### Task goal
Repeat, exactly and with no pictures, the lines that run from the beginning of the entries through the line containing "- [ ] Document Parsing".

Given data START

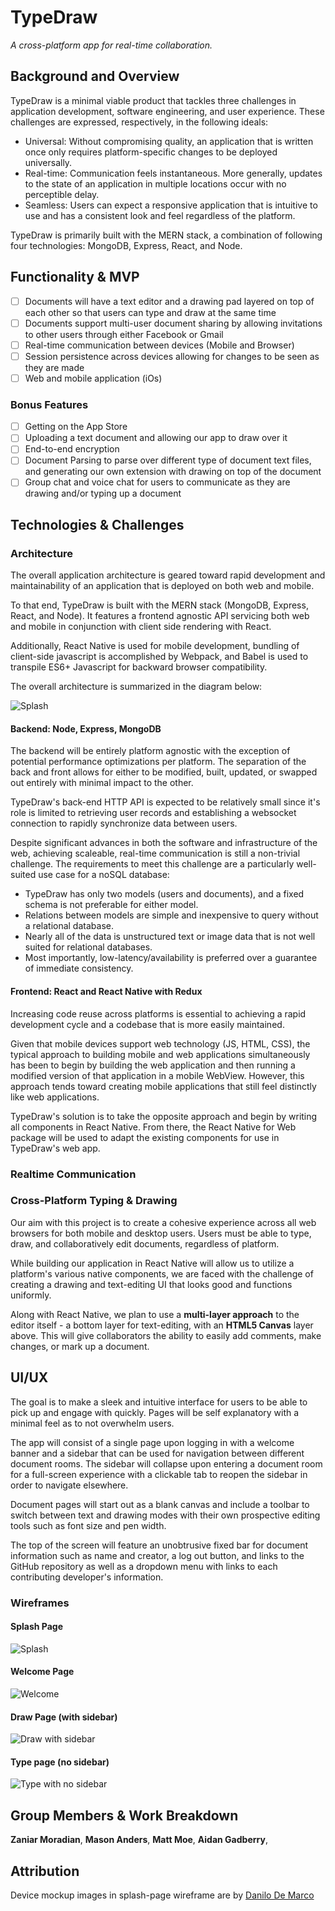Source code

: # TypeDraw

_A cross-platform app for real-time collaboration._

## Background and Overview

TypeDraw is a minimal viable product that tackles three challenges in application development, software engineering, and user experience. These challenges are expressed, respectively, in the following ideals:

- Universal: Without compromising quality, an application that is written once only requires platform-specific changes to be deployed universally.
- Real-time: Communication feels instantaneous. More generally, updates to the state of an application in multiple locations occur with no perceptible delay.
- Seamless: Users can expect a responsive application that is intuitive to use and has a consistent look and feel regardless of the platform.

TypeDraw is primarily built with the MERN stack, a combination of following four technologies: MongoDB, Express, React, and Node.

## Functionality & MVP

- [ ] Documents will have a text editor and a drawing pad layered on top of each other so that users can type and draw at the same time
- [ ] Documents support multi-user document sharing by allowing invitations to other users through either Facebook or Gmail
- [ ] Real-time communication between devices (Mobile and Browser)
- [ ] Session persistence across devices allowing for changes to be seen as they are made
- [ ] Web and mobile application (iOs)

### Bonus Features

- [ ] Getting on the App Store
- [ ] Uploading a text document and allowing our app to draw over it
- [ ] End-to-end encryption
- [ ] Document Parsing to parse over different type of document text files, and generating our own extension with drawing on top of the document
- [ ] Group chat and voice chat for users to communicate as they are drawing and/or typing up a document

## Technologies & Challenges

### Architecture

The overall application architecture is geared toward rapid development and maintainability of an application that is deployed on both web and mobile.

To that end, TypeDraw is built with the MERN stack (MongoDB, Express, React, and Node). It features a frontend agnostic API servicing both web and mobile in conjunction with client side rendering with React.

Additionally, React Native is used for mobile development, bundling of client-side javascript is accomplished by Webpack, and Babel is used to transpile ES6+ Javascript for backward browser compatibility.

The overall architecture is summarized in the diagram below:

![Splash](./docs/overview.png)

#### Backend: Node, Express, MongoDB

The backend will be entirely platform agnostic with the exception of potential performance optimizations per platform. The separation of the back and front allows for either to be modified, built, updated, or swapped out entirely with minimal impact to the other.

TypeDraw's back-end HTTP API is expected to be relatively small since it's role is limited to retrieving user records and establishing a websocket connection to rapidly synchronize data between users.

Despite significant advances in both the software and infrastructure of the web, achieving scaleable, real-time communication is still a non-trivial challenge. The requirements to meet this challenge are a particularly well-suited use case for a noSQL database:

- TypeDraw has only two models (users and documents), and a fixed schema is not preferable for either model.
- Relations between models are simple and inexpensive to query without a relational database.
- Nearly all of the data is unstructured text or image data that is not well suited for relational databases.
- Most importantly, low-latency/availability is preferred over a guarantee of immediate consistency.

#### Frontend: React and React Native with Redux

Increasing code reuse across platforms is essential to achieving a rapid development cycle and a codebase that is more easily maintained.

Given that mobile devices support web technology (JS, HTML, CSS), the typical approach to building mobile and web applications simultaneously has been to begin by building the web application and then running a modified version of that application in a mobile WebView. However, this approach tends toward creating mobile applications that still feel distinctly like web applications.

TypeDraw's solution is to take the opposite approach and begin by writing all components in React Native. From there, the React Native for Web package will be used to adapt the existing components for use in TypeDraw's web app.

### Realtime Communication

### Cross-Platform Typing & Drawing

Our aim with this project is to create a cohesive experience across all web browsers for both mobile and desktop users. Users must be able to type, draw, and collaboratively edit documents, regardless of platform.

While building our application in React Native will allow us to utilize a platform's various native components, we are faced with the challenge of creating a drawing and text-editing UI that looks good and functions uniformly.

Along with React Native, we plan to use a **multi-layer approach** to the editor itself - a bottom layer for text-editing, with an **HTML5 Canvas** layer above. This will give collaborators the ability to easily add comments, make changes, or mark up a document.

## UI/UX

The goal is to make a sleek and intuitive interface for users to be able to pick up and engage with quickly. Pages will be self explanatory with a minimal feel as to not overwhelm users.

The app will consist of a single page upon logging in with a welcome banner and a sidebar that can be used for navigation between different document rooms. The sidebar will collapse upon entering a document room for a full-screen experience with a clickable tab to reopen the sidebar in order to navigate elsewhere.

Document pages will start out as a blank canvas and include a toolbar to switch between text and drawing modes with their own prospective editing tools such as font size and pen width.

The top of the screen will feature an unobtrusive fixed bar for document information such as name and creator, a log out button, and links to the GitHub repository as well as a dropdown menu with links to each contributing developer's information.

### Wireframes

#### Splash Page

![Splash](./docs/wireframes/splash-wireframe.png)

#### Welcome Page

![Welcome](./docs/wireframes/welcome-wireframe.png)

#### Draw Page (with sidebar)

![Draw with sidebar](./docs/wireframes/draw-wireframe.png)

#### Type page (no sidebar)

![Type with no sidebar](./docs/wireframes/type-wireframe-no-sidebar.png)

## Group Members & Work Breakdown

**Zaniar Moradian**,
**Mason Anders**,
**Matt Moe**,
**Aidan Gadberry**,

## Attribution

Device mockup images in splash-page wireframe are by [Danilo De Marco](http://www.danilodemarco.com/)
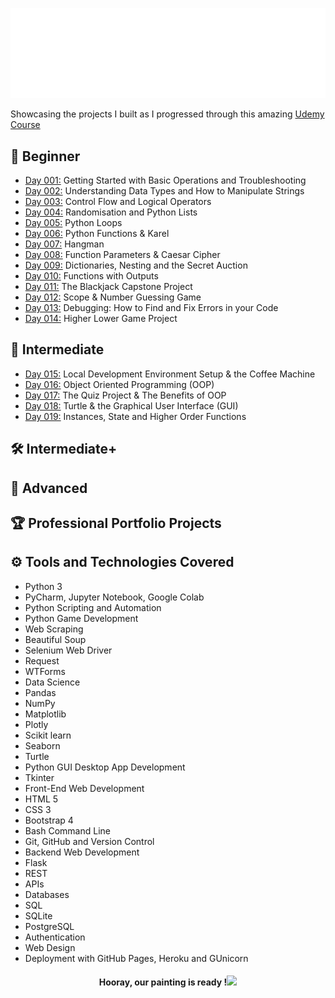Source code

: ![100-days-of-code](gifs/100daysofcode.gif)

Showcasing the projects I built as I progressed through this amazing [Udemy Course](https://www.udemy.com/course/100-days-of-code/)

## 🌱 Beginner 
- [Day 001:](https://github.com/chaitanyakrishnakumar/100daysofcode/tree/main/Day001) Getting Started with Basic Operations and Troubleshooting
- [Day 002:](https://github.com/chaitanyakrishnakumar/100daysofcode/tree/main/Day002) Understanding Data Types and How to Manipulate Strings
- [Day 003:](https://github.com/chaitanyakrishnakumar/100daysofcode/tree/main/Day003) Control Flow and Logical Operators
- [Day 004:](https://github.com/chaitanyakrishnakumar/100daysofcode/tree/main/Day004) Randomisation and Python Lists
- [Day 005:](https://github.com/chaitanyakrishnakumar/100daysofcode/tree/main/Day005) Python Loops
- [Day 006:](https://github.com/chaitanyakrishnakumar/100daysofcode/tree/main/Day006) Python Functions & Karel
- [Day 007:](https://github.com/chaitanyakrishnakumar/100daysofcode/tree/main/Day007) Hangman
- [Day 008:](https://github.com/chaitanyakrishnakumar/100daysofcode/tree/main/Day008) Function Parameters & Caesar Cipher
- [Day 009:](https://github.com/chaitanyakrishnakumar/100daysofcode/tree/main/Day009) Dictionaries, Nesting and the Secret Auction
- [Day 010:](https://github.com/chaitanyakrishnakumar/100daysofcode/tree/main/Day010) Functions with Outputs
- [Day 011:](https://github.com/chaitanyakrishnakumar/100daysofcode/tree/main/Day011) The Blackjack Capstone Project
- [Day 012:](https://github.com/chaitanyakrishnakumar/100daysofcode/tree/main/Day012) Scope & Number Guessing Game
- [Day 013:](https://github.com/chaitanyakrishnakumar/100daysofcode/tree/main/Day013) Debugging: How to Find and Fix Errors in your Code
- [Day 014:](https://github.com/chaitanyakrishnakumar/100daysofcode/tree/main/Day014) Higher Lower Game Project

## 🔬 Intermediate
- [Day 015:](https://github.com/chaitanyakrishnakumar/100daysofcode/tree/main/Day015) Local Development Environment Setup & the Coffee Machine
- [Day 016:](https://github.com/chaitanyakrishnakumar/100daysofcode/tree/main/Day016) Object Oriented Programming (OOP)
- [Day 017:](https://github.com/chaitanyakrishnakumar/100daysofcode/tree/main/Day017) The Quiz Project & The Benefits of OOP
- [Day 018:](https://github.com/chaitanyakrishnakumar/100daysofcode/tree/main/Day018) Turtle & the Graphical User Interface (GUI)
- [Day 019:](https://github.com/chaitanyakrishnakumar/100daysofcode/tree/main/Day019) Instances, State and Higher Order Functions
## 🛠️ Intermediate+
## 🧠 Advanced
## 🏆 Professional Portfolio Projects
## ⚙️ Tools and Technologies Covered
- Python 3
- PyCharm, Jupyter Notebook, Google Colab
- Python Scripting and Automation
- Python Game Development
- Web Scraping
- Beautiful Soup
- Selenium Web Driver
- Request
- WTForms
- Data Science
- Pandas
- NumPy
- Matplotlib
- Plotly
- Scikit learn
- Seaborn
- Turtle
- Python GUI Desktop App Development
- Tkinter
- Front-End Web Development
- HTML 5
- CSS 3
- Bootstrap 4
- Bash Command Line
- Git, GitHub and Version Control
- Backend Web Development
- Flask
- REST
- APIs
- Databases
- SQL
- SQLite
- PostgreSQL
- Authentication
- Web Design
- Deployment with GitHub Pages, Heroku and GUnicorn

<h4 align="center">Hooray, our painting is ready !<img src="https://media2.giphy.com/media/TFNbcscr9JUUigDzrZ/giphy.gif?cid=ecf05e4706b8ssybfzwnhu3hwlqnljx0thbi23qezkue1y2i&rid=giphy.gif&ct=s" width = "50"></h4>

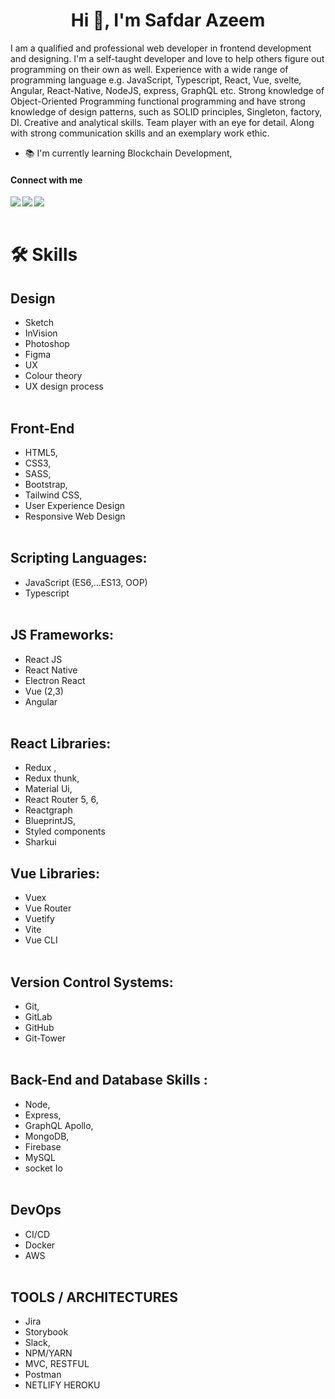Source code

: <h1 align="center">Hi 👋, I'm Safdar Azeem</h1>

<p> I am a qualified and professional web developer in frontend development and designing. I'm a self-taught developer and love to help others figure out programming on their own as well. Experience with a wide range of programming language e.g. JavaScript, Typescript, React, Vue, svelte, Angular, React-Native, NodeJS, express, GraphQL etc. Strong knowledge of Object-Oriented Programming functional programming and have strong knowledge of design patterns, such as SOLID principles, Singleton, factory, DI. Creative and analytical skills. Team player with an eye for detail. Along with strong communication skills and an exemplary work ethic. </p>

- 📚 I'm currently learning Blockchain Development,

#### Connect with me

<a href="https://www.linkedin.com/in/safdar-azeem/"><img align="left" src="https://img.shields.io/badge/LinkedIn-0A66C2?&style=for-the-badge&logo=LinkedIn&logoColor=white" /></a>
<a href="https://twitter.com/safdarazeem05"><img align="left" src="https://img.shields.io/badge/Twitter-1DA1F2?&style=for-the-badge&logo=Twitter&logoColor=white" /></a>
<a href="mailto:safdarazeem00@gmail.com"><img align="left" src="https://img.shields.io/badge/Email-EA4335?&style=for-the-badge&logo=Gmail&logoColor=white" /></a>

<br/><br/>

# 🛠 Skills

## Design
  - Sketch
  - InVision
  - Photoshop
  - Figma
  - UX
  - Colour theory
  - UX design process
  <br> </br>
## Front-End
  - HTML5,
  - CSS3,
  - SASS,
  - Bootstrap,
  - Tailwind CSS,
  - User Experience Design 
  - Responsive Web Design
   <br> </br>
  ## Scripting Languages:
  - JavaScript (ES6,...ES13, OOP) 
  - Typescript
  <br> </br>
## JS Frameworks:
  - React JS
  -  React Native 
  -  Electron React 
  -  Vue (2,3)
  -  Angular
<br> </br>
## React Libraries:
  - Redux ,
  - Redux thunk,
  - Material Ui,
  - React Router 5, 6,  
  - Reactgraph
  - BlueprintJS,
  - Styled components  
  - Sharkui
  
<p align="left">

## Vue Libraries:
  - Vuex
  - Vue Router  
  - Vuetify
  - Vite
  - Vue CLI
  <br> </br>
## Version Control Systems: 
  - Git,
  - GitLab
  - GitHub
  - Git-Tower
  <br> </br>
## Back-End and Database Skills :
  - Node,
  - Express,
  - GraphQL Apollo,
  - MongoDB,
  - Firebase
  - MySQL
  - socket Io
  <br> </br>
## DevOps
  - CI/CD 
  - Docker 
  - AWS
  <br> </br>
## TOOLS / ARCHITECTURES
  - Jira
  - Storybook
  - Slack,
  - NPM/YARN
  - MVC, RESTFUL
  - Postman
  - NETLIFY HEROKU

</p>

<br/><br/>
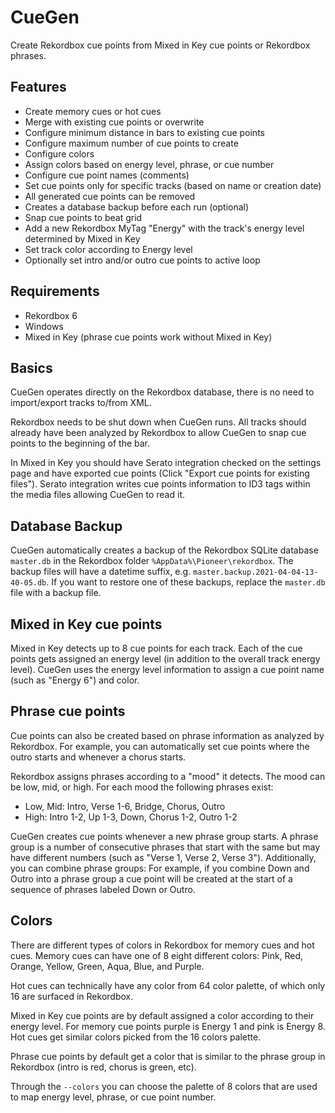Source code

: # CueGen

Create Rekordbox cue points from Mixed in Key cue points or Rekordbox phrases.

## Features

- Create memory cues or hot cues
- Merge with existing cue points or overwrite
- Configure minimum distance in bars to existing cue points
- Configure maximum number of cue points to create
- Configure colors
- Assign colors based on energy level, phrase, or cue number
- Configure cue point names (comments)
- Set cue points only for specific tracks (based on name or creation date)
- All generated cue points can be removed
- Creates a database backup before each run (optional)
- Snap cue points to beat grid
- Add a new Rekordbox MyTag "Energy" with the track's energy level determined by Mixed in Key
- Set track color according to Energy level
- Optionally set intro and/or outro cue points to active loop

## Requirements

- Rekordbox 6
- Windows
- Mixed in Key (phrase cue points work without Mixed in Key)

## Basics

CueGen operates directly on the Rekordbox database, there is no need to import/export tracks to/from XML.

Rekordbox needs to be shut down when CueGen runs. All tracks should already have been analyzed by Rekordbox to allow CueGen to snap cue points to the beginning of the bar.

In Mixed in Key you should have Serato integration checked on the settings page and have exported cue points (Click "Export cue points for existing files"). 
Serato integration writes cue points information to ID3 tags within the media files allowing CueGen to read it.

## Database Backup

CueGen automatically creates a backup of the Rekordbox SQLite database `master.db` in the Rekordbox folder `%AppData%\Pioneer\rekordbox`.
The backup files will have a datetime suffix, e.g. `master.backup.2021-04-04-13-40-05.db`.
If you want to restore one of these backups, replace the `master.db` file with a backup file.

## Mixed in Key cue points

Mixed in Key detects up to 8 cue points for each track. Each of the cue points gets assigned an energy level (in addition to the overall track energy level).
CueGen uses the energy level information to assign a cue point name (such as "Energy 6") and color.

## Phrase cue points

Cue points can also be created based on phrase information as analyzed by Rekordbox. For example, you can automatically set cue points where the outro starts and
whenever a chorus starts.

Rekordbox assigns phrases according to a "mood" it detects. The mood can be low, mid, or high. For each mood the following phrases exist:

- Low, Mid: Intro, Verse 1-6, Bridge, Chorus, Outro
- High: Intro 1-2, Up 1-3, Down, Chorus 1-2, Outro 1-2

CueGen creates cue points whenever a new phrase group starts. A phrase group is a number of consecutive phrases that start with the same but may have different numbers
(such as "Verse 1, Verse 2, Verse 3"). Additionally, you can combine phrase groups: For example, if you combine Down and Outro into a phrase group a cue point will be
created at the start of a sequence of phrases labeled Down or Outro.

## Colors

There are different types of colors in Rekordbox for memory cues and hot cues. 
Memory cues can have one of 8 eight different colors: Pink, Red, Orange, Yellow, Green, Aqua, Blue, and Purple.

Hot cues can technically have any color from 64 color palette, of which only 16 are surfaced in Rekordbox.

Mixed in Key cue points are by default assigned a color according to their energy level. For memory cue points purple is Energy 1 and pink is Energy 8.
Hot cues get similar colors picked from the 16 colors palette.

Phrase cue points by default get a color that is similar to the phrase group in Rekordbox (intro is red, chorus is green, etc).

Through the `--colors` you can choose the palette of 8 colors that are used to map energy level, phrase, or cue point number.
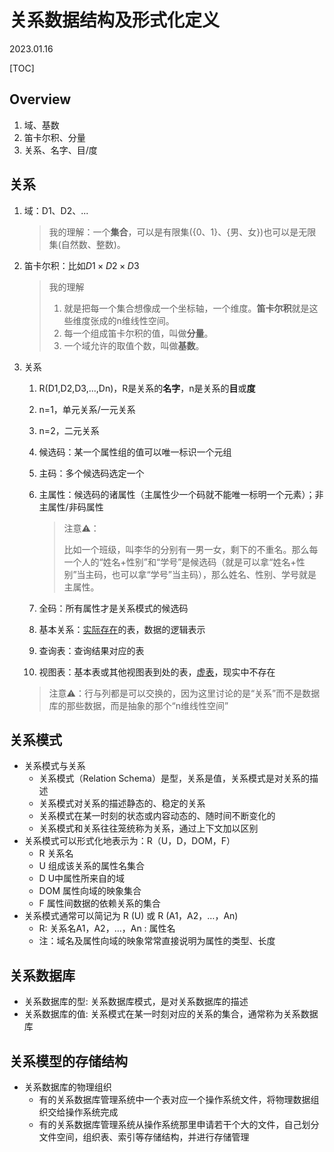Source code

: # 关系数据结构及形式化定义
2023.01.16

[TOC]

## Overview

1. 域、基数
2. 笛卡尔积、分量
3. 关系、名字、目/度

## 关系

1. 域：D1、D2、...

   > 我的理解：一个**集合**，可以是有限集({0、1}、{男、女})也可以是无限集(自然数、整数)。

2. 笛卡尔积：比如$D1\times D2\times D3$

   > 我的理解
   >
   > 1. 就是把每一个集合想像成一个坐标轴，一个维度。**笛卡尔积**就是这些维度张成的n维线性空间。
   > 2. 每一个组成笛卡尔积的值，叫做**分量**。
   > 3. 一个域允许的取值个数，叫做**基数**。

3. 关系

   1. R(D1,D2,D3,...,Dn)，R是关系的**名字**，n是关系的**目**或**度**

   2. n=1，单元关系/一元关系

   3. n=2，二元关系

   4. 候选码：某一个属性组的值可以唯一标识一个元组

   5. 主码：多个候选码选定一个

   6. 主属性：候选码的诸属性（主属性少一个码就不能唯一标明一个元素）；非主属性/非码属性

      > 注意⚠️：
      >
      > 比如一个班级，叫李华的分别有一男一女，剩下的不重名。那么每一个人的“姓名+性别”和“学号”是候选码（就是可以拿“姓名+性别”当主码，也可以拿“学号”当主码），那么姓名、性别、学号就是主属性。

   7. 全码：所有属性才是关系模式的候选码

   8. 基本关系：<u>实际存在</u>的表，数据的逻辑表示

   9. 查询表：查询结果对应的表

   10. 视图表：基本表或其他视图表到处的表，<u>虚表</u>，现实中不存在

   > 注意⚠️：行与列都是可以交换的，因为这里讨论的是“关系”而不是数据库的那些数据，而是抽象的那个“n维线性空间”

## 关系模式

* 关系模式与关系
  * 关系模式（Relation Schema）是型，关系是值，关系模式是对关系的描述
  * 关系模式对关系的描述静态的、稳定的关系
  * 关系模式在某一时刻的状态或内容动态的、随时间不断变化的
  * 关系模式和关系往往笼统称为关系，通过上下文加以区别
* 关系模式可以形式化地表示为：R（U，D，DOM，F）
  * R       	     关系名
  * U       	     组成该关系的属性名集合
  * D       	     U中属性所来自的域
  * DOM  	     属性向域的映象集合
  * F        	     属性间数据的依赖关系的集合
* 关系模式通常可以简记为 	R (U)    或    R (A1，A2，…，An)
  * R: 关系名A1，A2，…，An  : 属性名
  * 注：域名及属性向域的映象常常直接说明为属性的类型、长度

## 关系数据库

* 关系数据库的型: 关系数据库模式，是对关系数据库的描述
* 关系数据库的值: 关系模式在某一时刻对应的关系的集合，通常称为关系数据库



## 关系模型的存储结构

* 关系数据库的物理组织
  * 有的关系数据库管理系统中一个表对应一个操作系统文件，将物理数据组织交给操作系统完成
  * 有的关系数据库管理系统从操作系统那里申请若干个大的文件，自己划分文件空间，组织表、索引等存储结构，并进行存储管理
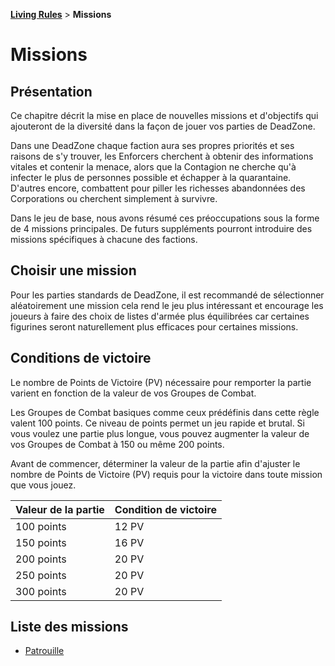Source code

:**[Living Rules](../contents.md)** > **Missions**

# Missions

## Présentation
Ce chapitre décrit la mise en place de nouvelles missions et d'objectifs qui ajouteront de la diversité dans la façon de jouer vos parties de DeadZone.

Dans une DeadZone chaque faction aura ses propres priorités et ses raisons de s'y trouver, les Enforcers cherchent à obtenir des informations vitales et contenir la menace, alors que la Contagion ne cherche qu'à infecter le plus de personnes possible et échapper à la quarantaine. D'autres encore, combattent pour piller les richesses abandonnées des Corporations ou cherchent simplement à survivre.

Dans le jeu de base, nous avons résumé ces préoccupations sous la forme de 4 missions principales. De futurs suppléments pourront introduire des missions spécifiques à chacune des factions.


## Choisir une mission
Pour les parties standards de DeadZone, il est recommandé de sélectionner aléatoirement une mission cela rend le jeu plus intéressant et encourage les joueurs à faire des choix de listes d'armée plus équilibrées car certaines figurines seront naturellement plus efficaces pour certaines missions.


## Conditions de victoire
Le nombre de Points de Victoire (PV) nécessaire pour remporter la partie varient en fonction de la valeur de vos Groupes de Combat.

Les Groupes de Combat basiques comme ceux prédéfinis dans cette règle valent 100 points. Ce niveau de points permet un jeu rapide et brutal. Si vous voulez une partie plus longue, vous pouvez augmenter la valeur de vos Groupes de Combat à 150 ou même 200 points.

Avant de commencer, déterminer la valeur de la partie afin d'ajuster le nombre de Points de Victoire (PV) requis pour la victoire dans toute mission que vous jouez.

|Valeur de la partie|Condition de victoire|
|---|---|
|100 points|12 PV|
|150 points|16 PV|
|200 points|20 PV|
|250 points|20 PV|
|300 points|20 PV|


## Liste des missions
+ [Patrouille](patrol/contents.md)

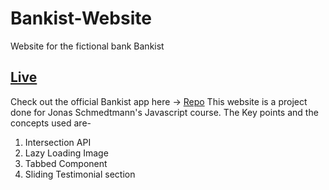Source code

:# Bankist-Website
Website for the fictional bank Bankist
## [Live](https://c0smlc.github.io/Bankist-Website/)
Check out the official Bankist app here -> [Repo](https://github.com/C0SMlC/Bankist-App)
This website is a project done for Jonas Schmedtmann's Javascript course.
The Key points and the concepts used are-
1. Intersection API
2. Lazy Loading Image
3. Tabbed Component
4. Sliding Testimonial section
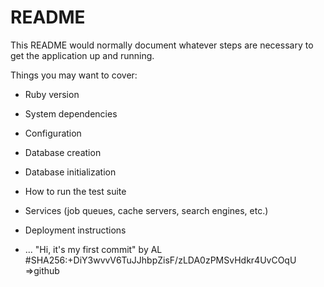 # README

This README would normally document whatever steps are necessary to get the
application up and running.

Things you may want to cover:

* Ruby version

* System dependencies

* Configuration

* Database creation

* Database initialization

* How to run the test suite

* Services (job queues, cache servers, search engines, etc.)

* Deployment instructions

* ...
"Hi, it's my first commit" by AL
#SHA256:+DiY3wvvV6TuJJhbpZisF/zLDA0zPMSvHdkr4UvCOqU =>github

Given data END

### Your response
Source code

: # TypeDraw

_A cross-platform app for real-time collaboration._

## Background and Overview

TypeDraw is a minimal viable product that tackles three challenges in application development, software engineering, and user experience. These challenges are expressed, respectively, in the following ideals:

- Universal: Without compromising quality, an application that is written once only requires platform-specific changes to be deployed universally.
- Real-time: Communication feels instantaneous. More generally, updates to the state of an application in multiple locations occur with no perceptible delay.
- Seamless: Users can expect a responsive application that is intuitive to use and has a consistent look and feel regardless of the platform.

TypeDraw is primarily built with the MERN stack, a combination of following four technologies: MongoDB, Express, React, and Node.

## Functionality & MVP

- [ ] Documents will have a text editor and a drawing pad layered on top of each other so that users can type and draw at the same time
- [ ] Documents support multi-user document sharing by allowing invitations to other users through either Facebook or Gmail
- [ ] Real-time communication between devices (Mobile and Browser)
- [ ] Session persistence across devices allowing for changes to be seen as they are made
- [ ] Web and mobile application (iOs)

### Bonus Features

- [ ] Getting on the App Store
- [ ] Uploading a text document and allowing our app to draw over it
- [ ] End-to-end encryption
- [ ] Document Parsing to parse over different type of document text files, and generating our own extension with drawing on top of the document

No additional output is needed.